トランスフェクタントおよび陰性親系統毎に、Cell Quest Pro software（Becton Dickinson, USA）で平均蛍光強度（MFI）を計算した。

B．生物活性の特性決定
この実施例は、ヒト初代T細胞インビトロアッセイにおけるFc融合バリアントタンパク質の生物活性の特性決定をさらに記載する。

1．混合リンパ球反応（MLR）
可溶性rICOSL.FcまたはrCD80.Fcの生物活性をヒト混合リンパ球反応（MLR）で試験した。PBMC（BenTech Bio, USA）から単離された単球をEx-Vivo 15培地（Lonza, Switzerland）中500U/ml rIL-4（R&D Systems, USA）および250U/ml rGM-CSF（R&D Systems, USA）とインビトロで7日間培養することによって、ヒト初代樹状細胞（DC）を生成した。10,000個の成熟DCおよび100,000個の精製同種CD4+T細胞（BenTech Bio, USA）を、96ウェル丸底プレート内、最終容量200μlのEx-Vivo 15培地中でICOSLまたはCD80バリアントFc融合タンパク質および対照と共培養した。5日目に、Human IFN-gamma Duoset ELISA kit（R&D Systems, USA）を使用して培養上清中のIFN-γ分泌を分析した。VMax ELISA Microplate Reader（Molecular Devices, USA）によって光学密度を測定し、IFN-gamma Duo-set kit（R&D Systems, USA）に含まれる用量設定したrIFN-γ標準に対して定量した。

2．抗CD3同時固定アッセイ
ICOSLおよびCD80 Fc融合バリアントの共刺激生物活性を抗CD3同時固定アッセイで決定した。1nMまたは4nMのマウス抗ヒトCD3（OKT3, Biolegends, USA）を、PBS中1nM〜80nM rICOSL.FcまたはrCD80.Fcバリアントタンパク質で希釈した。

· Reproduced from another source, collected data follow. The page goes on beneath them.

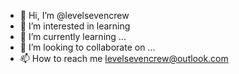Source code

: - 👋 Hi, I’m @levelsevencrew
- 👀 I’m interested in learning 
- 🌱 I’m currently learning ...
- 💞️ I’m looking to collaborate on ...
- 📫 How to reach me levelsevencrew@outlook.com 

<!---
levelsevencrew/levelsevencrew is a ✨ special ✨ repository because its `README.md` (this file) appears on your GitHub profile.
You can click the Preview link to take a look at your changes.
--->

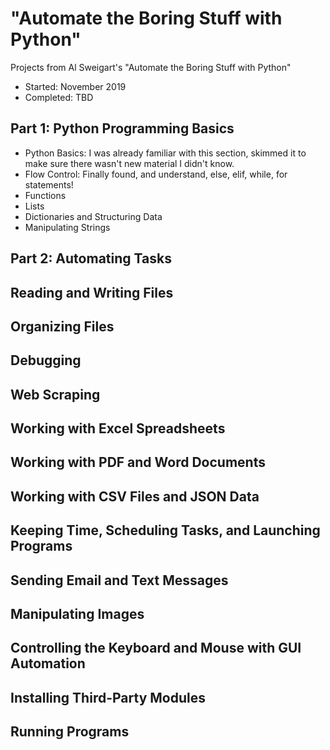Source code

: # "Automate the Boring Stuff with Python"
Projects from Al Sweigart's "Automate the Boring Stuff with Python"
- Started: November 2019
- Completed: TBD

## Part 1: Python Programming Basics
* Python Basics: I was already familiar with this section, skimmed it to make sure there wasn't new material I didn't know.
* Flow Control: Finally found, and understand, else, elif, while, for statements!
* Functions
* Lists
* Dictionaries and Structuring Data
* Manipulating Strings

## Part 2: Automating Tasks

## Reading and Writing Files

## Organizing Files

## Debugging

## Web Scraping

## Working with Excel Spreadsheets

## Working with PDF and Word Documents

## Working with CSV Files and JSON Data

## Keeping Time, Scheduling Tasks, and Launching Programs

## Sending Email and Text Messages

## Manipulating Images

## Controlling the Keyboard and Mouse with GUI Automation

## Installing Third-Party Modules

## Running Programs
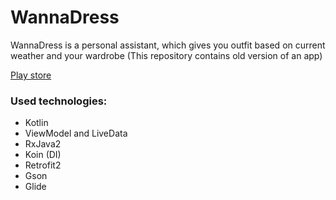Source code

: # WannaDress
WannaDress is a personal assistant, which gives you outfit based on current weather and your wardrobe
(This repository contains old version of an app)

[Play store](https://play.google.com/store/apps/details?id=com.maettaog.wannadress)

### Used technologies:
- Kotlin
- ViewModel and LiveData
- RxJava2
- Koin (DI)
- Retrofit2
- Gson
- Glide
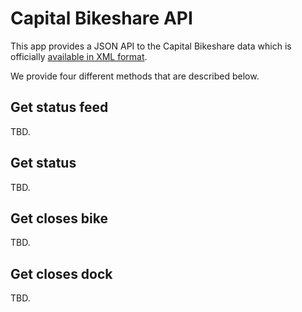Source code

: # Capital Bikeshare API

This app provides a JSON API to the Capital Bikeshare data which is officially [available in XML format](https://www.capitalbikeshare.com/data/stations/bikeStations.xml).

We provide four different methods that are described below.

## Get status feed

TBD.

## Get status

TBD.

## Get closes bike

TBD.

## Get closes dock

TBD.

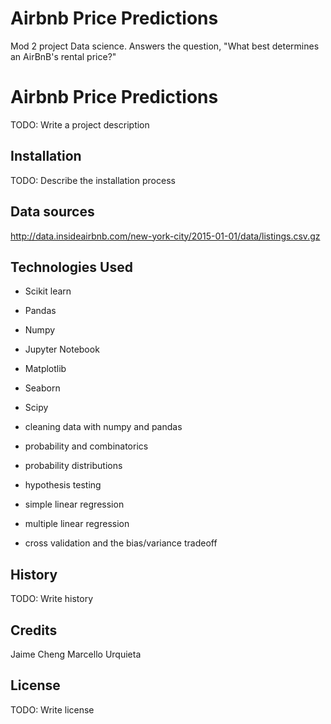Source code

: # Airbnb Price Predictions
Mod 2 project Data science. 
Answers the question, "What best determines an AirBnB's rental price?"

# Airbnb Price Predictions

TODO: Write a project description

## Installation

TODO: Describe the installation process

## Data sources

http://data.insideairbnb.com/new-york-city/2015-01-01/data/listings.csv.gz


## Technologies Used

* Scikit learn
* Pandas
* Numpy
* Jupyter Notebook
* Matplotlib
* Seaborn
* Scipy 

* cleaning data with numpy and pandas
* probability and combinatorics
* probability distributions
* hypothesis testing
* simple linear regression
* multiple linear regression
* cross validation and the bias/variance tradeoff


## History

TODO: Write history

## Credits
Jaime Cheng
Marcello Urquieta

## License

TODO: Write license
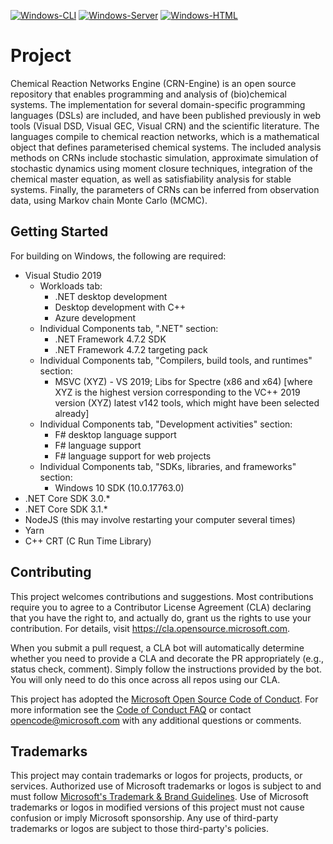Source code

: [![Windows-CLI](https://github.com/microsoft/CRN/actions/workflows/build-cli.yml/badge.svg)](https://github.com/microsoft/CRN/actions/workflows/build-cli.yml)
[![Windows-Server](https://github.com/microsoft/CRN/actions/workflows/build-server.yml/badge.svg)](https://github.com/microsoft/CRN/actions/workflows/build-server.yml)
[![Windows-HTML](https://github.com/microsoft/CRN/actions/workflows/build-html.yml/badge.svg)](https://github.com/microsoft/CRN/actions/workflows/build-html.yml)

# Project

Chemical Reaction Networks Engine (CRN-Engine) is an open source repository that enables programming and analysis of (bio)chemical systems. The implementation for several domain-specific programming languages (DSLs) are included, and have been published previously in web tools (Visual DSD, Visual GEC, Visual CRN) and the scientific literature. The languages compile to chemical reaction networks, which is a mathematical object that defines parameterised chemical systems. The included analysis methods on CRNs include stochastic simulation, approximate simulation of stochastic dynamics using moment closure techniques, integration of the chemical master equation, as well as satisfiability analysis for stable systems. Finally, the parameters of CRNs can be inferred from observation data, using Markov chain Monte Carlo (MCMC).

## Getting Started

For building on Windows, the following are required:

- Visual Studio 2019
    - Workloads tab:
        - .NET desktop development
        - Desktop development with C++
        - Azure development
    - Individual Components tab, ".NET" section:
        - .NET Framework 4.7.2 SDK
        - .NET Framework 4.7.2 targeting pack
    - Individual Components tab, "Compilers, build tools, and runtimes" section:
        - MSVC (XYZ) - VS 2019; Libs for Spectre (x86 and x64) [where XYZ is the highest version corresponding to the VC++ 2019 version (XYZ) latest v142 tools, which might have been selected already]
    - Individual Components tab, "Development activities" section:
        - F# desktop language support
        - F# language support
        - F# language support for web projects
    - Individual Components tab, "SDKs, libraries, and frameworks" section:
        - Windows 10 SDK (10.0.17763.0)
- .NET Core SDK 3.0.* 
- .NET Core SDK 3.1.* 
- NodeJS  (this may involve restarting your computer several times)
- Yarn 
- C++ CRT  (C Run Time Library)

## Contributing

This project welcomes contributions and suggestions.  Most contributions require you to agree to a
Contributor License Agreement (CLA) declaring that you have the right to, and actually do, grant us
the rights to use your contribution. For details, visit https://cla.opensource.microsoft.com.

When you submit a pull request, a CLA bot will automatically determine whether you need to provide
a CLA and decorate the PR appropriately (e.g., status check, comment). Simply follow the instructions
provided by the bot. You will only need to do this once across all repos using our CLA.

This project has adopted the [Microsoft Open Source Code of Conduct](https://opensource.microsoft.com/codeofconduct/).
For more information see the [Code of Conduct FAQ](https://opensource.microsoft.com/codeofconduct/faq/) or
contact [opencode@microsoft.com](mailto:opencode@microsoft.com) with any additional questions or comments.

## Trademarks

This project may contain trademarks or logos for projects, products, or services. Authorized use of Microsoft 
trademarks or logos is subject to and must follow 
[Microsoft's Trademark & Brand Guidelines](https://www.microsoft.com/en-us/legal/intellectualproperty/trademarks/usage/general).
Use of Microsoft trademarks or logos in modified versions of this project must not cause confusion or imply Microsoft sponsorship.
Any use of third-party trademarks or logos are subject to those third-party's policies.
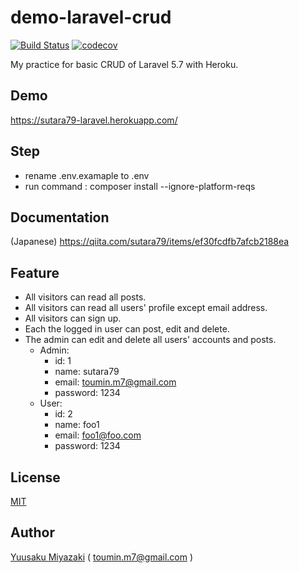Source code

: # demo-laravel-crud

[![Build Status](https://travis-ci.org/sutara79/demo-laravel-crud.svg?branch=5.7)](https://travis-ci.org/sutara79/demo-laravel-crud)
[![codecov](https://codecov.io/gh/sutara79/demo-laravel-crud/branch/5.7/graph/badge.svg)](https://codecov.io/gh/sutara79/demo-laravel-crud)


My practice for basic CRUD of Laravel 5.7 with Heroku.


## Demo
https://sutara79-laravel.herokuapp.com/

## Step
- rename .env.examaple to .env
- run command : composer install --ignore-platform-reqs


## Documentation
(Japanese)
https://qiita.com/sutara79/items/ef30fcdfb7afcb2188ea


## Feature
- All visitors can read all posts.
- All visitors can read all users' profile except email address.
- All visitors can sign up.
- Each the logged in user can post, edit and delete.
- The admin can edit and delete all users' accounts and posts.
    - Admin:
        - id: 1
        - name: sutara79
        - email: toumin.m7@gmail.com
        - password: 1234
    - User:
        - id: 2
        - name: foo1
        - email: foo1@foo.com
        - password: 1234


## License
[MIT](http://www.opensource.org/licenses/mit-license.php)


## Author
[Yuusaku Miyazaki](https://qiita.com/sutara79/items/ef30fcdfb7afcb2188ea)
( <toumin.m7@gmail.com> )
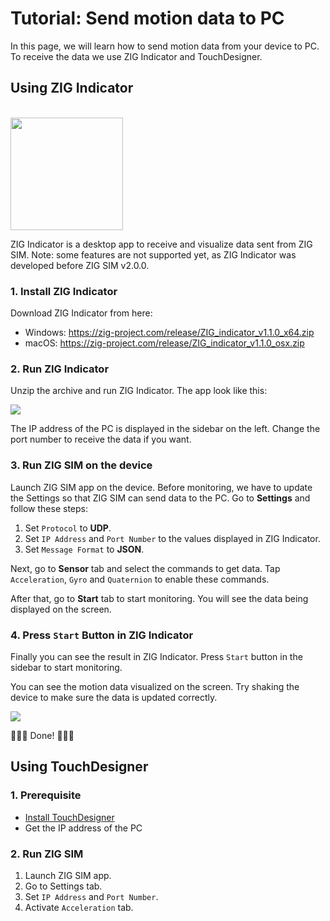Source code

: # Tutorial: Send motion data to PC

In this page, we will learn how to send motion data from your device to PC.
To receive the data we use ZIG Indicator and TouchDesigner.

## Using ZIG Indicator

<br>
<img width="180" src="zig-indicator.png"/>

ZIG Indicator is a desktop app to receive and visualize data sent from ZIG SIM.
Note: some features are not supported yet, as ZIG Indicator was developed before ZIG SIM v2.0.0.

### 1. Install ZIG Indicator

Download ZIG Indicator from here:

- Windows: https://zig-project.com/release/ZIG_indicator_v1.1.0_x64.zip
- macOS: https://zig-project.com/release/ZIG_indicator_v1.1.0_osx.zip

### 2. Run ZIG Indicator

Unzip the archive and run ZIG Indicator.
The app look like this:

<img src="zig-indicator-1.png"/>

The IP address of the PC is displayed in the sidebar on the left.
Change the port number to receive the data if you want.

### 3. Run ZIG SIM on the device

Launch ZIG SIM app on the device.
Before monitoring, we have to update the Settings so that ZIG SIM can send data to the PC.
Go to **Settings** and follow these steps:

1. Set `Protocol` to **UDP**.
1. Set `IP Address` and `Port Number` to the values displayed in ZIG Indicator.
1. Set `Message Format` to **JSON**.

Next, go to **Sensor** tab and select the commands to get data.
Tap `Acceleration`, `Gyro` and `Quaternion` to enable these commands.

After that, go to **Start** tab to start monitoring.
You will see the data being displayed on the screen.

### 4. Press `Start` Button in ZIG Indicator

Finally you can see the result in ZIG Indicator.
Press `Start` button in the sidebar to start monitoring.

You can see the motion data visualized on the screen.
Try shaking the device to make sure the data is updated correctly.

<img src="zig-indicator-result.gif"/>

🎉🎉🎉 Done! 🎉🎉🎉


## Using TouchDesigner

### 1. Prerequisite

- [Install TouchDesigner](https://www.derivative.ca/099/Downloads/)
- Get the IP address of the PC

### 2. Run ZIG SIM

1. Launch ZIG SIM app.
1. Go to Settings tab.
1. Set `IP Address` and `Port Number`.
1. Activate `Acceleration` tab.

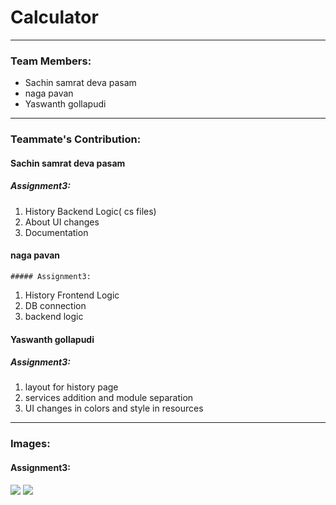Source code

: # Calculator
----
### Team Members: 
- Sachin samrat deva pasam
- naga pavan
- Yaswanth gollapudi

----
### Teammate's Contribution:  

#### Sachin samrat deva pasam 
 
  
   ##### Assignment3:
  1. History Backend Logic( cs files)
  2. About UI changes
  3. Documentation
  
#### naga pavan
 

    ##### Assignment3:
1. History Frontend Logic
2. DB connection
3. backend logic

#### Yaswanth gollapudi

   ##### Assignment3:
  1. layout for history page
  2. services addition and module separation
  3. UI changes in colors and style in resources


----
### Images:  
 
 

  #### Assignment3: 
![](Picture1.png)
![](Picture2.png)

この混合物を、組織培養処理平底96ウェルプレート（Corning, USA）に一晩加え、プレートのウェルへの刺激タンパク質の結合を促進した。翌日、未結合のタンパク質をプレートから洗い出し、100,000個の精製ヒトpan T細胞（BenTech Bio, US）またはヒトT細胞クローンBC3（Astarte Biologics, USA）を、各ウェル内、最終容量200μlのEx-Vivo 15培地（Lonza, Switzerland）に加えた。細胞を3日間培養した後、培養上清を収集し、上に述べたとおりDuoset ELISA kit（R&D Systems, USA）でヒトIFN-γレベルを測定した。

C．結果
例示的な試験バリアントについての結合および活性研究の結果を表6〜8に示す。特に、表6は、それぞれの同族構造CD28に対する親和性成熟のスクリーニングにおいて選択されたCD80のECDにおける例示的なIgSFドメインアミノ酸置換（交換）を示す。表7は、それぞれの同族構造PD-L1に対する親和性成熟のスクリーニングにおいて選択されたCD80のECDにおける例示的なIgSFドメインアミノ酸置換（交換）を示す。表8は、それぞれの同族構造ICOSおよびCD28に対する親和性成熟のスクリーニングにおいて選択されたICOSLのECDにおける例示的なIgSFドメインアミノ酸置換（交換）を示す。表毎に、例示的なアミノ酸置換は、以下のとおり、それぞれの参照未改変ECD配列に対応するアミノ酸位置番号によって表示される。例えば、表6および7中の参照未改変ECD配列は、SEQ ID NO:28に示される未改変のCD80 ECD配列であり、そして、表8中の参照未改変ECD配列は、未改変ICOSL ECD配列（SEQ ID NO:32）である。アミノ酸位置は中央に示され、ここで、対応する未改変（例えば、野生型）のアミノ酸は番号の前に列挙され、そして、同定されたバリアントアミノ酸置換は、番号の後に列挙される。列2は、バリアントECD-Fc融合分子毎のバリアントECDについてのSEQ ID NO識別子を示す。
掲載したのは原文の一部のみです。